§ **WORK REQUIRED**
In exact form, set down only those lines of the material that run from its first line to the line with "- Je kunt nu Option", inclusive.
○ ○ ○ ○ ○ ○ ○
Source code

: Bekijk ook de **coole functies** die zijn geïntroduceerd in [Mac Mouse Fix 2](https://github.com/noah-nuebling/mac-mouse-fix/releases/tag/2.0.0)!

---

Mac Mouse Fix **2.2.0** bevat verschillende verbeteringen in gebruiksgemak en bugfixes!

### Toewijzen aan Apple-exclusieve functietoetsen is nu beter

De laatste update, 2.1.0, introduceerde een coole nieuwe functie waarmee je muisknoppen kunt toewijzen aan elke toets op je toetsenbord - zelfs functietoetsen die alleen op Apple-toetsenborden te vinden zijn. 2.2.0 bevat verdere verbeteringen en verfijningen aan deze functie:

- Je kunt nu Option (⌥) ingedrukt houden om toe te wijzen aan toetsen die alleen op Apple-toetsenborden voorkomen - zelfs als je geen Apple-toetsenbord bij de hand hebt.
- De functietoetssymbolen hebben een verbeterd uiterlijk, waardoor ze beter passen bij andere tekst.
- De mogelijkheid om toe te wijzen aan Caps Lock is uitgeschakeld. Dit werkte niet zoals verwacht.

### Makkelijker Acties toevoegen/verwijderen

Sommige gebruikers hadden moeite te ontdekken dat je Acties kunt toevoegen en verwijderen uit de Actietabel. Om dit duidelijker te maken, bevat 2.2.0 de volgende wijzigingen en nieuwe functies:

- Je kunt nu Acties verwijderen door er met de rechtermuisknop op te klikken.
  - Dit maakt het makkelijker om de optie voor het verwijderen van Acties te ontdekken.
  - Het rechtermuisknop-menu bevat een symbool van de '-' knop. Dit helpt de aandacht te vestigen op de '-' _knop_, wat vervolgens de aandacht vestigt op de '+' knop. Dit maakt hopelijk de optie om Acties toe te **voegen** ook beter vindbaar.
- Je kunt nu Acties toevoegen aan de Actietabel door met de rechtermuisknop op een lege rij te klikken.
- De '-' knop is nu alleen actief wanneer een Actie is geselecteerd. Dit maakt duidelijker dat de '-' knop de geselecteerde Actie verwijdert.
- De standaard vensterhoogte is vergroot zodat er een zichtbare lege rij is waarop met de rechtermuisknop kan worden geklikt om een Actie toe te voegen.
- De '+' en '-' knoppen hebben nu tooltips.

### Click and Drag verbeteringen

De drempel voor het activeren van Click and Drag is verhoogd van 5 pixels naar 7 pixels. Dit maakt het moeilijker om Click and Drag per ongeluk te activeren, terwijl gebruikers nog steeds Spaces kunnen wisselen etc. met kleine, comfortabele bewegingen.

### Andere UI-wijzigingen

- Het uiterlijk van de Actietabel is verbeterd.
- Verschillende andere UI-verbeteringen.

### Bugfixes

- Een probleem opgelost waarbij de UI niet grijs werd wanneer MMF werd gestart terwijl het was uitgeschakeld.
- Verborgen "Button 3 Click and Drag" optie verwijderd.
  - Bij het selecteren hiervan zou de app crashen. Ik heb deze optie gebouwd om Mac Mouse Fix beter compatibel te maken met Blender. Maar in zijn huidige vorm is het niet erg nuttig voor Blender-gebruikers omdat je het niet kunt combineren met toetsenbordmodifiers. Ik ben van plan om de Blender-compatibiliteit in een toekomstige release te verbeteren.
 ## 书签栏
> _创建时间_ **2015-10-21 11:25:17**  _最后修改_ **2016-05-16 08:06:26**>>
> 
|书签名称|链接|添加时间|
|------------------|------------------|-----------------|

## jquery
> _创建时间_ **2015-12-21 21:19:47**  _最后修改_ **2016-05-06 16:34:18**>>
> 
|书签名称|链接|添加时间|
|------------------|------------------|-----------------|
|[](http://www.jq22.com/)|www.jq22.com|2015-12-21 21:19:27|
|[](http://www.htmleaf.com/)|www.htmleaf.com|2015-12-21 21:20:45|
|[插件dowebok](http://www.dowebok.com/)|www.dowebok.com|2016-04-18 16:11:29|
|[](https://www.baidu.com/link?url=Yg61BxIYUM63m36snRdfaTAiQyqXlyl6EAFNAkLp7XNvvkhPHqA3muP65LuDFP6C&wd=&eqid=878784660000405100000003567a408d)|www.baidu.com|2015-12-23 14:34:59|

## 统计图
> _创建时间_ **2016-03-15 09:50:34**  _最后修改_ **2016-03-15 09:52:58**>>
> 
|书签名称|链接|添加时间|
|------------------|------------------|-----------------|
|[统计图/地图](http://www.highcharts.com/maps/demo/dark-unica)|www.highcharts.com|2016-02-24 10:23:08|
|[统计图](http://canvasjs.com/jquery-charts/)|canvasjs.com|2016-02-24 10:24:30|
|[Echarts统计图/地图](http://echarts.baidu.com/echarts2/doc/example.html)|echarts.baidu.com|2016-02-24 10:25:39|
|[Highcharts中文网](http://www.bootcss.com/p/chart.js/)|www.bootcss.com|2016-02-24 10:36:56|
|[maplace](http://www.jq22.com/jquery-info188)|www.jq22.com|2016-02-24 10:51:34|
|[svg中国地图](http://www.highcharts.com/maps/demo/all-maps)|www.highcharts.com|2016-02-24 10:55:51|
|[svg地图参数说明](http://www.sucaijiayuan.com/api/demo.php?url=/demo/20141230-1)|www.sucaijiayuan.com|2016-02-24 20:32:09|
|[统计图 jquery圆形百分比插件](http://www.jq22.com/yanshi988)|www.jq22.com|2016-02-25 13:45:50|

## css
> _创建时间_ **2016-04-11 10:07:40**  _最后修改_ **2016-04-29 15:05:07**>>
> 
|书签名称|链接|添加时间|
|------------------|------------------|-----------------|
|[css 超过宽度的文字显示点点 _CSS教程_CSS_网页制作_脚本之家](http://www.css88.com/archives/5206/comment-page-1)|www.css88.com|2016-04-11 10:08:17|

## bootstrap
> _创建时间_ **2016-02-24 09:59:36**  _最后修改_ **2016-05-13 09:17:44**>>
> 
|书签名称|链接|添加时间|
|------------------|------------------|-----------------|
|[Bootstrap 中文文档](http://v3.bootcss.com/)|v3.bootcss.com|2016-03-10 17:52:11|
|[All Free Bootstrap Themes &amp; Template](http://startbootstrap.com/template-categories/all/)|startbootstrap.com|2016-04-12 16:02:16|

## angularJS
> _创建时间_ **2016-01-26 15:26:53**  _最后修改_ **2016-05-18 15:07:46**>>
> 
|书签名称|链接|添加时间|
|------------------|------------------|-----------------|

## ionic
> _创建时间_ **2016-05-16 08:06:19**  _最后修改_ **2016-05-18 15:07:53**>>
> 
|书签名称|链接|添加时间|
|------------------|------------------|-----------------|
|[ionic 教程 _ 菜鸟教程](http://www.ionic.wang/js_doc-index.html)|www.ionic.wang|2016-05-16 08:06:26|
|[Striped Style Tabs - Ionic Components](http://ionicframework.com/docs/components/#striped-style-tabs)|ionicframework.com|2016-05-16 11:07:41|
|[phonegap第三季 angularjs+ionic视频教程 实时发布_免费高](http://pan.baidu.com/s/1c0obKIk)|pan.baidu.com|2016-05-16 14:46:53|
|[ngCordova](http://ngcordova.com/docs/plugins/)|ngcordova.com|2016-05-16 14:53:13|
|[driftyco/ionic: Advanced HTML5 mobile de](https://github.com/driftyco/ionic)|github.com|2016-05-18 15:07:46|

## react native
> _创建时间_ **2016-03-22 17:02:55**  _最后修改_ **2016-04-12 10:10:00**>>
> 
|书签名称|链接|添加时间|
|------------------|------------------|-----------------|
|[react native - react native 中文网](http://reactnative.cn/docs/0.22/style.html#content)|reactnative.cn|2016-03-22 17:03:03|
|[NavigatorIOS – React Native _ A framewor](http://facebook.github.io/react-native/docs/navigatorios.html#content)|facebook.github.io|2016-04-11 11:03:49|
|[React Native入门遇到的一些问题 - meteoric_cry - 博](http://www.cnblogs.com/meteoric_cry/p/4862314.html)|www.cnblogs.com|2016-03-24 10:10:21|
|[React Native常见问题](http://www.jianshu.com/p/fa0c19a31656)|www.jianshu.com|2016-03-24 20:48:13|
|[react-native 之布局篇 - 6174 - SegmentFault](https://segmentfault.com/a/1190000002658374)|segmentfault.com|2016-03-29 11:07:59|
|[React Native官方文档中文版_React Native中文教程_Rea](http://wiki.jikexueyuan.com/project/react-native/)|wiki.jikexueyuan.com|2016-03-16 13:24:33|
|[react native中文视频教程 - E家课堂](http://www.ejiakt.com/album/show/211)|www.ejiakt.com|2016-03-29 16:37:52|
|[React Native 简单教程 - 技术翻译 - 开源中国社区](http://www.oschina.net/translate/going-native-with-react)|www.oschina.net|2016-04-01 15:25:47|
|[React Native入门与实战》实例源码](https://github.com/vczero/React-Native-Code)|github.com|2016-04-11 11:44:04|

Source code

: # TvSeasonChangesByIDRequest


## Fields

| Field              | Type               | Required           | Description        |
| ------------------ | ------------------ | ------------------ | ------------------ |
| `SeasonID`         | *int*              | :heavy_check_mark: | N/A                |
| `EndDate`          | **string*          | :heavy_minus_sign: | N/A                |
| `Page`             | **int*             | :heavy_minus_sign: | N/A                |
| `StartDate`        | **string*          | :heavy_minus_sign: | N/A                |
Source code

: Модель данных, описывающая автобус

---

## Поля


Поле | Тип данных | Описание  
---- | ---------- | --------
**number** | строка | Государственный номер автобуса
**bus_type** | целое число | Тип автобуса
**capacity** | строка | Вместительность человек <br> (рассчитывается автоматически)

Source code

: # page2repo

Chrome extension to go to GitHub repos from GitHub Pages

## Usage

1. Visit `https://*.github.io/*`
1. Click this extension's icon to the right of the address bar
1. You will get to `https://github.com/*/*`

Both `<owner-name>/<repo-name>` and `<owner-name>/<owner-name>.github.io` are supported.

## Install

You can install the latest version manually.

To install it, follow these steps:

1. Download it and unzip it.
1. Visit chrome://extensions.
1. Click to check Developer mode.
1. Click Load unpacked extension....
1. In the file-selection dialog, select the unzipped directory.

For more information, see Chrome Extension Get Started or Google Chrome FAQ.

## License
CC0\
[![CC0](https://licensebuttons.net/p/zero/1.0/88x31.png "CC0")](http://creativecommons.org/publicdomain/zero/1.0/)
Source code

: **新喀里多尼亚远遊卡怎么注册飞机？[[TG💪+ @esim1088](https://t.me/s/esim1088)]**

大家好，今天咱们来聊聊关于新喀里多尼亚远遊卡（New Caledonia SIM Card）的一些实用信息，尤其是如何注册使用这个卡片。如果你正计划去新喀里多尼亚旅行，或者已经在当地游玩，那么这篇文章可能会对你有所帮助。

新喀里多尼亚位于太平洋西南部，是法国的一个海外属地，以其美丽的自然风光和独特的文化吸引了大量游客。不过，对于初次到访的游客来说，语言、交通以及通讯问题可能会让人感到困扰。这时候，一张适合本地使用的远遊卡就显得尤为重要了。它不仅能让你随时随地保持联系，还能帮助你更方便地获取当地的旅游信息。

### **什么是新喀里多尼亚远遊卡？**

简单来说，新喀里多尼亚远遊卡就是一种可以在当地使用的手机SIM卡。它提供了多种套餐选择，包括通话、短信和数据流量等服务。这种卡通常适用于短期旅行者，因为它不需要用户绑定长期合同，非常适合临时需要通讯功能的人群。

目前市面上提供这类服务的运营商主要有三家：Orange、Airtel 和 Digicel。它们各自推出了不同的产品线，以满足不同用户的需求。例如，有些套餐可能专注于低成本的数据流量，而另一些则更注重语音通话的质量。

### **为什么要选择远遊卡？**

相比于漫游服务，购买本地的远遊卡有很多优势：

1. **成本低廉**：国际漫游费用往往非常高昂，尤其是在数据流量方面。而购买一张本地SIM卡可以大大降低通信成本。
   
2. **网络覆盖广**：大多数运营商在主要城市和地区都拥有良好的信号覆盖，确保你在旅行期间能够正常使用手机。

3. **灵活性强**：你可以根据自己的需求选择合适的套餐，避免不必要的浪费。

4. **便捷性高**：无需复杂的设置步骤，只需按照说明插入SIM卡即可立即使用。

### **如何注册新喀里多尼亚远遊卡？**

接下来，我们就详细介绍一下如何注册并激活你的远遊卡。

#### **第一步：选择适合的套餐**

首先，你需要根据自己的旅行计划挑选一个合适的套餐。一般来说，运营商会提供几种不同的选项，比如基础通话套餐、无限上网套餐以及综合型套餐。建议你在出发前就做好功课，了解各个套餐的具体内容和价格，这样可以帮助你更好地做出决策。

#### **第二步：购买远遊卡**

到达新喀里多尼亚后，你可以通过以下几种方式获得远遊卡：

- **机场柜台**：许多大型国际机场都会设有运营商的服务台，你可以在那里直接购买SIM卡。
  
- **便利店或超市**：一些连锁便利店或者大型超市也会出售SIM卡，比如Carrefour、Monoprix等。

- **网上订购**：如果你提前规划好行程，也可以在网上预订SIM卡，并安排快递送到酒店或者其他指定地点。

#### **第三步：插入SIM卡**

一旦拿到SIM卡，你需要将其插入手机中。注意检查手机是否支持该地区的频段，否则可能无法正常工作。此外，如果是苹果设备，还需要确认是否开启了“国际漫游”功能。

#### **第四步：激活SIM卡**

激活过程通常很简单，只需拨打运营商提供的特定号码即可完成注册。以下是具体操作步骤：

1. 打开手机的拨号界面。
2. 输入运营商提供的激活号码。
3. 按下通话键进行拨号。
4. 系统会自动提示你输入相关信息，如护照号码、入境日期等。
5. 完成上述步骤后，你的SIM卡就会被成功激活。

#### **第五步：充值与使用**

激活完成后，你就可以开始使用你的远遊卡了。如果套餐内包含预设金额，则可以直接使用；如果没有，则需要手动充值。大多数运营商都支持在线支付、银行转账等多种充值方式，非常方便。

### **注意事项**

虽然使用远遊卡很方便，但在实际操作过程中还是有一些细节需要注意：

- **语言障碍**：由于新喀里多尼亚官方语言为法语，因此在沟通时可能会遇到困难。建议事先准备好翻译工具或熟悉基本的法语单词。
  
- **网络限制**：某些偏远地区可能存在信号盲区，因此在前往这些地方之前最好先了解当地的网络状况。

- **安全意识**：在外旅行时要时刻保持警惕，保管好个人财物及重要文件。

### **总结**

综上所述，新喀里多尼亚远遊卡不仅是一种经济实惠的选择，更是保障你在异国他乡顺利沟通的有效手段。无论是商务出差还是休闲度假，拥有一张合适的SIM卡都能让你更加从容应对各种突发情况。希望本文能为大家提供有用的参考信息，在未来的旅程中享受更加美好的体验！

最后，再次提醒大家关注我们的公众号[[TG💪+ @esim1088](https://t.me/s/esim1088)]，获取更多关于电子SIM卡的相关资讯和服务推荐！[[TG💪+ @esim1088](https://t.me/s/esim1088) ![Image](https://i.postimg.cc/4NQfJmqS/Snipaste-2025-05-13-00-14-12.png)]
○ ○ ○ ○ ○ ○ ○
§ **WRITTEN RESPONSE**
Source code

: Bekijk ook de **coole functies** die zijn geïntroduceerd in [Mac Mouse Fix 2](https://github.com/noah-nuebling/mac-mouse-fix/releases/tag/2.0.0)!

---

Mac Mouse Fix **2.2.0** bevat verschillende verbeteringen in gebruiksgemak en bugfixes!

### Toewijzen aan Apple-exclusieve functietoetsen is nu beter

De laatste update, 2.1.0, introduceerde een coole nieuwe functie waarmee je muisknoppen kunt toewijzen aan elke toets op je toetsenbord - zelfs functietoetsen die alleen op Apple-toetsenborden te vinden zijn. 2.2.0 bevat verdere verbeteringen en verfijningen aan deze functie:

- Je kunt nu Option (⌥) ingedrukt houden om toe te wijzen aan toetsen die alleen op Apple-toetsenborden voorkomen - zelfs als je geen Apple-toetsenbord bij de hand hebt.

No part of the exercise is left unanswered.